Ultimately, I suppose adoption and surrogacy are where this hypothetical theory falls apart. I can’t even think of what the junky science voice-over to explain it away would be.
In The Argonauts, I don’t remember Maggie Nelson attributing her new desire to have a child with her love for Harry explicitly. She may have. But regardless, what I took from her story is that it wasn’t until she met and fell in love with Harry that she decided she wanted to have a baby. She loves Harry so much she wanted to make more of Harry. And it doesn’t matter that their baby won’t share Harry’s genetic stuff. Harry is Iggy’s parent. Harry is helping to create another human. Iggy will be representative of Harry regardless of genetics. That is enough.
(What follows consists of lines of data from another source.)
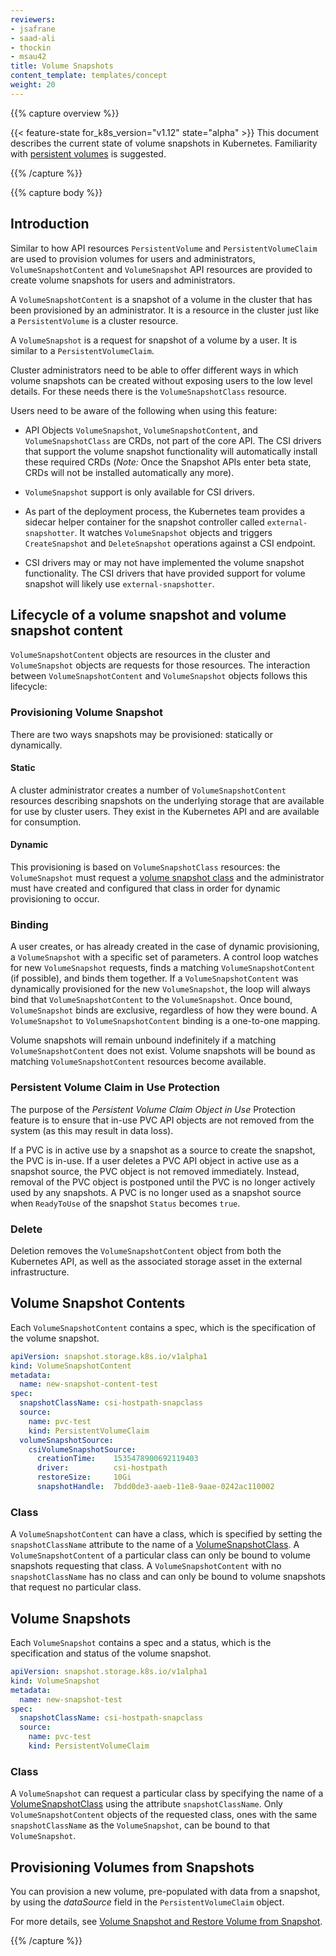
 ```yaml
---
reviewers:
- jsafrane
- saad-ali
- thockin
- msau42
title: Volume Snapshots
content_template: templates/concept
weight: 20
---
```


{{% capture overview %}}

{{< feature-state for_k8s_version="v1.12" state="alpha" >}}
This document describes the current state of volume snapshots in Kubernetes. Familiarity with [persistent volumes](/docs/concepts/storage/persistent-volumes/) is suggested.

{{% /capture %}}


{{% capture body %}}

## Introduction

Similar to how API resources `PersistentVolume` and `PersistentVolumeClaim` are used to provision volumes for users and administrators, `VolumeSnapshotContent` and `VolumeSnapshot` API resources are provided to create volume snapshots for users and administrators.

A `VolumeSnapshotContent` is a snapshot of a volume in the cluster that has been provisioned by an administrator. It is a resource in the cluster just like a `PersistentVolume` is a cluster resource.

A `VolumeSnapshot` is a request for snapshot of a volume by a user. It is similar to a `PersistentVolumeClaim`.

Cluster administrators need to be able to offer different ways in
which volume snapshots can be created without exposing
users to the low level details. For these needs
there is the `VolumeSnapshotClass` resource.

Users need to be aware of the following when using this feature:

* API Objects `VolumeSnapshot`, `VolumeSnapshotContent`, and `VolumeSnapshotClass` are CRDs, not part of the core API. The CSI drivers that support the volume snapshot functionality will automatically install these required CRDs (*Note:* Once the Snapshot APIs enter beta state, CRDs will not be installed automatically any more).

* `VolumeSnapshot` support is only available for CSI drivers.
* As part of the deployment process, the Kubernetes team provides a sidecar helper container for the snapshot controller called `external-snapshotter`. It watches `VolumeSnapshot` objects and triggers `CreateSnapshot` and `DeleteSnapshot` operations against a CSI endpoint.
* CSI drivers may or may not have implemented the volume snapshot functionality. The CSI drivers that have provided support for volume snapshot will likely use `external-snapshotter`.


## Lifecycle of a volume snapshot and volume snapshot content

`VolumeSnapshotContent` objects are resources in the cluster and `VolumeSnapshot` objects are requests for those resources. The interaction between `VolumeSnapshotContent` and `VolumeSnapshot` objects follows this lifecycle:

### Provisioning Volume Snapshot

There are two ways snapshots may be provisioned: statically or dynamically.

#### Static
A cluster administrator creates a number of `VolumeSnapshotContent` resources describing snapshots on the underlying storage that are available for use by cluster users. They exist in the Kubernetes API and are available for consumption.

#### Dynamic
This provisioning is based on `VolumeSnapshotClass` resources: the `VolumeSnapshot` must request a
[volume snapshot class](/docs/concepts/storage/volume-snapshot-classes/) and
the administrator must have created and configured that class in order for dynamic
provisioning to occur.

### Binding

A user creates, or has already created in the case of dynamic provisioning, a `VolumeSnapshot` with a specific set of parameters. A control loop watches for new `VolumeSnapshot` requests, finds a matching `VolumeSnapshotContent` (if possible), and binds them together. If a `VolumeSnapshotContent` was dynamically provisioned for the new `VolumeSnapshot`, the loop will always bind that `VolumeSnapshotContent` to the `VolumeSnapshot`. Once bound, `VolumeSnapshot` binds are exclusive, regardless of how they were bound. A `VolumeSnapshot` to `VolumeSnapshotContent` binding is a one-to-one mapping.

Volume snapshots will remain unbound indefinitely if a matching `VolumeSnapshotContent` does not exist. Volume snapshots will be bound as matching `VolumeSnapshotContent` resources become available.

### Persistent Volume Claim in Use Protection

The purpose of the *Persistent Volume Claim Object in Use* Protection feature is to ensure that in-use PVC API objects are not removed from the system (as this may result in data loss).

If a PVC is in active use by a snapshot as a source to create the snapshot, the PVC is in-use. If a user deletes a PVC API object in active use as a snapshot source, the PVC object is not removed immediately. Instead, removal of the PVC object is postponed until the PVC is no longer actively used by any snapshots. A PVC is no longer used as a snapshot source when `ReadyToUse` of the snapshot `Status` becomes `true`.

### Delete

Deletion removes the `VolumeSnapshotContent` object from both the Kubernetes API, as well as the associated storage asset in the external infrastructure.

## Volume Snapshot Contents

Each `VolumeSnapshotContent` contains a spec, which is the specification of the volume snapshot.

```yaml
apiVersion: snapshot.storage.k8s.io/v1alpha1
kind: VolumeSnapshotContent
metadata:
  name: new-snapshot-content-test
spec:
  snapshotClassName: csi-hostpath-snapclass
  source:
    name: pvc-test
    kind: PersistentVolumeClaim
  volumeSnapshotSource:
    csiVolumeSnapshotSource:
      creationTime:    1535478900692119403
      driver:          csi-hostpath
      restoreSize:     10Gi
      snapshotHandle:  7bdd0de3-aaeb-11e8-9aae-0242ac110002
```

### Class

A `VolumeSnapshotContent` can have a class, which is specified by setting the
`snapshotClassName` attribute to the name of a
[VolumeSnapshotClass](/docs/concepts/storage/volume-snapshot-classes/).
A `VolumeSnapshotContent` of a particular class can only be bound to volume snapshots requesting
that class. A `VolumeSnapshotContent` with no `snapshotClassName` has no class and can only be bound
to volume snapshots that request no particular class.

## Volume Snapshots

Each `VolumeSnapshot` contains a spec and a status, which is the specification and status of the volume snapshot.

```yaml
apiVersion: snapshot.storage.k8s.io/v1alpha1
kind: VolumeSnapshot
metadata:
  name: new-snapshot-test
spec:
  snapshotClassName: csi-hostpath-snapclass
  source:
    name: pvc-test
    kind: PersistentVolumeClaim
```

### Class

A `VolumeSnapshot` can request a particular class by specifying the name of a
[VolumeSnapshotClass](/docs/concepts/storage/volume-snapshot-classes/)
using the attribute `snapshotClassName`.
Only `VolumeSnapshotContent` objects of the requested class, ones with the same `snapshotClassName`
as the `VolumeSnapshot`, can be bound to that `VolumeSnapshot`.

## Provisioning Volumes from Snapshots

You can provision a new volume, pre-populated with data from a snapshot, by using
the *dataSource* field in the `PersistentVolumeClaim` object.

For more details, see
[Volume Snapshot and Restore Volume from Snapshot](/docs/concepts/storage/persistent-volumes/#volume-snapshot-and-restore-volume-from-snapshot-support).

{{% /capture %}}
Having Monty has been a lesson in “I don’t know where the fuck life is going to take me,” and realizing I’m gay as fuck at 37-years-old has been a lesson in “I don’t know who the fuck I’m going to find attractive tomorrow” (though, to be honest, I have a pretty good idea, because my tastes are pretty specific and pretty narrow). And maybe I will love someone enough to want to make more of them, and chances are good that we will have the same reproductive organs, making procreating impossible (until they figure out how to splice eggs together?). And maybe there will be a child in the world at that point who won’t be our genetic stuff, but who we can help raise to be like us enough that we see each other in them.
But by then, I’ll probably be in my late-early, mid-late 40s, and Monty will be an adolescent, and I’ll be spending most of my energy precisely getting him to not be like me that I won’t have the space for another one anyway. And I’ll be content with someone loving me enough to want to sit with me on the couch and not watch Lost in Space.